Although they approach the possibility differently, the possibility of autonomy-enhancing advertising is raised by Anker et al. (2010). They adhere to the Dworkin/Frankfurt model of autonomy, but they claim that “divergent marketing” is at odds with autonomy while “convergent marketing” is not.
 
3
Throughout the paper I use the term “persuasive advertising” in keeping with Crisp’s usage. Crisp uses this label to distinguish persuasive advertising from informative advertising. Phillips (1994), following Beauchamp (1984), prefers the term “manipulative advertising” because this leaves room for the possibility of advertising that makes use of rational persuasion, which no one takes to be problematic. Although I use the term “persuasive advertising,” I am typically talking about manipulative advertising, not ads that work by means of rational persuasion.
 
4
He writes, “In fact, it is odd to suggest that persuasive advertising does give consumers a choice. A choice is usually taken to require the weighing-up of reasons. What persuasive advertising does is to remove the very conditions of choice” (Ibid. 416).
 
5
One would expect a Kantian objection to pertain to autonomy as well. Villarán is indeed concerned with autonomy but only in the strict Kantian sense of being a moral agent who acts out of respect for the moral law. Villarán argues that advertising threatens to make us heteronomous by directing us to obey self-interested desires that are at odds with Kant’s notion of duty.
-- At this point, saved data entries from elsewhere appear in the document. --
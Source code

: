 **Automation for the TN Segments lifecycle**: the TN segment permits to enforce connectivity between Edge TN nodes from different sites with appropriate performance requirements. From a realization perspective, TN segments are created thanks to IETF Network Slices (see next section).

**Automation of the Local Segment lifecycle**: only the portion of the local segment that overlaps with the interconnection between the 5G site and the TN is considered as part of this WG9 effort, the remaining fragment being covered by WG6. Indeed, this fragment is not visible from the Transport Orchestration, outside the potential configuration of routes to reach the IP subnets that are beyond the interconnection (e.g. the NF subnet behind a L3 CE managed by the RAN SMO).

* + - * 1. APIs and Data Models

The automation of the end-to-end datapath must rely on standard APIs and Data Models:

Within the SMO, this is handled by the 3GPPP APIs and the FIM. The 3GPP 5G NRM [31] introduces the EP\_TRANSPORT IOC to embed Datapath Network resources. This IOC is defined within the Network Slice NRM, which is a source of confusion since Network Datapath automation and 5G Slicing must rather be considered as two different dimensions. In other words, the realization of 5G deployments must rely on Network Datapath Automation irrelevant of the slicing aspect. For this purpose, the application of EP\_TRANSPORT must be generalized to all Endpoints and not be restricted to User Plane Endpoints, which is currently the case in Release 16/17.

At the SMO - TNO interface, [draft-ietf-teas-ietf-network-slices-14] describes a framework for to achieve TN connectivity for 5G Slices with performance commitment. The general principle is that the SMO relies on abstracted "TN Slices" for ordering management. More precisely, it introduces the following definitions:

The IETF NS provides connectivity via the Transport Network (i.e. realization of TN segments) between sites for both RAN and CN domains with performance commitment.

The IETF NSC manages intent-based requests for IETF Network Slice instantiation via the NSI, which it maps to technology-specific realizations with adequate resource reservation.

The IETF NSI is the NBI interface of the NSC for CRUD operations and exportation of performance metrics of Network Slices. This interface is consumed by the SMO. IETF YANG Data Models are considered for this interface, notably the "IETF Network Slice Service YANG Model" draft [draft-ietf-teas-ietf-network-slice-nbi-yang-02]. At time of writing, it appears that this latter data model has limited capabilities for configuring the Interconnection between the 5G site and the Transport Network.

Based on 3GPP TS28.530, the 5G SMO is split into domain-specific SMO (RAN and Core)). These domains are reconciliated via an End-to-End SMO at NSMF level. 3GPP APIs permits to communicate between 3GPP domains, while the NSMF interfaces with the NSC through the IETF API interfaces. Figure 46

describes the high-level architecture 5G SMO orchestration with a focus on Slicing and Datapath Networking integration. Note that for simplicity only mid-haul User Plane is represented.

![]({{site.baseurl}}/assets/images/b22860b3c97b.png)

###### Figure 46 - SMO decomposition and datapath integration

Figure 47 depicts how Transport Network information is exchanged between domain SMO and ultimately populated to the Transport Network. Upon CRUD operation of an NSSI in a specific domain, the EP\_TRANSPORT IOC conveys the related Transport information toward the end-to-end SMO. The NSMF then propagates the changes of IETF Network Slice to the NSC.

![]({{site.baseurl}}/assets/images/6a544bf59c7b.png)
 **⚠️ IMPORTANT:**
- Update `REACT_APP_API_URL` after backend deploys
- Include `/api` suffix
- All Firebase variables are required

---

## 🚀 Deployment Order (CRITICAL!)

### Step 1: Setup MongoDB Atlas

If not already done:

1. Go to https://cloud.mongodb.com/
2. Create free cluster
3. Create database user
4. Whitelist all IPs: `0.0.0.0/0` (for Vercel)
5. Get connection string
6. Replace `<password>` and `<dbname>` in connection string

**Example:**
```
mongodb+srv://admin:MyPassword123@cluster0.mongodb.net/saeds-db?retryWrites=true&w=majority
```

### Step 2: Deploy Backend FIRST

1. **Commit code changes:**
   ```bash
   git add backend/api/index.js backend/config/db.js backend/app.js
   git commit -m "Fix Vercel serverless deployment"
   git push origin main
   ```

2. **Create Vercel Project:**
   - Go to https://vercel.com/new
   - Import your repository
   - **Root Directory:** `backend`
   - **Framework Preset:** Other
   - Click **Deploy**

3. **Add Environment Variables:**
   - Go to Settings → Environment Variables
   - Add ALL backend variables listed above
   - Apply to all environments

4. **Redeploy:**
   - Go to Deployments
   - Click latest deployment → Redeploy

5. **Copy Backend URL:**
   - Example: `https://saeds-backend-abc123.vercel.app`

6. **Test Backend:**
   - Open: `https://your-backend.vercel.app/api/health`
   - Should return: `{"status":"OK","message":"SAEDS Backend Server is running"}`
This is certainly about autonomy, but it is distinct enough from the standard manipulation objection that I do not discuss it at length here. Villarán and Kant are principally concerned with moral autonomy, but the views I am discussing deal with personal autonomy. For more on this distinction and an attempt to generate a Kantian view of personal autonomy, see Taylor (2005).
Nevertheless, if Villarán is right about advertising, that would cast doubt on my conclusion about the moral permissibility of manipulative advertising. Although I cannot give a full response here, I believe that my conclusion could be defended from the Kantian critique. First, Villarán presents examples of advertising that encourage obeying desires even when this means violating one’s moral duty (10). I would agree that such advertising is morally problematic, but I do not think that all advertising is guilty of this charge. Advertising might lead me to act on a desire in a way that is consistent with my moral duty. If I act on an inclination that was induced by advertising, then the heteronomous action could be “in conformity with duty” even if it was not done “from the motive of duty.” For instance, an ad might show me pictures of starving children and evoke my compassion and sympathy, prompting me to donate money to famine relief. Such an action conforms with the duty of beneficence even if the advertising-induced inclination was the determining ground of the will. Second, Villarán suggests that a Kantian account of manipulative advertising must begin by “denouncing that it implies treating humanity merely as means” (11), but this is not necessarily true of the kind of advertising that I defend here. In the cases like Ricardo’s, the persuasive ads respect the agents’ capacity to set ends for themselves, so it could be argued that they are not treated as a mere means.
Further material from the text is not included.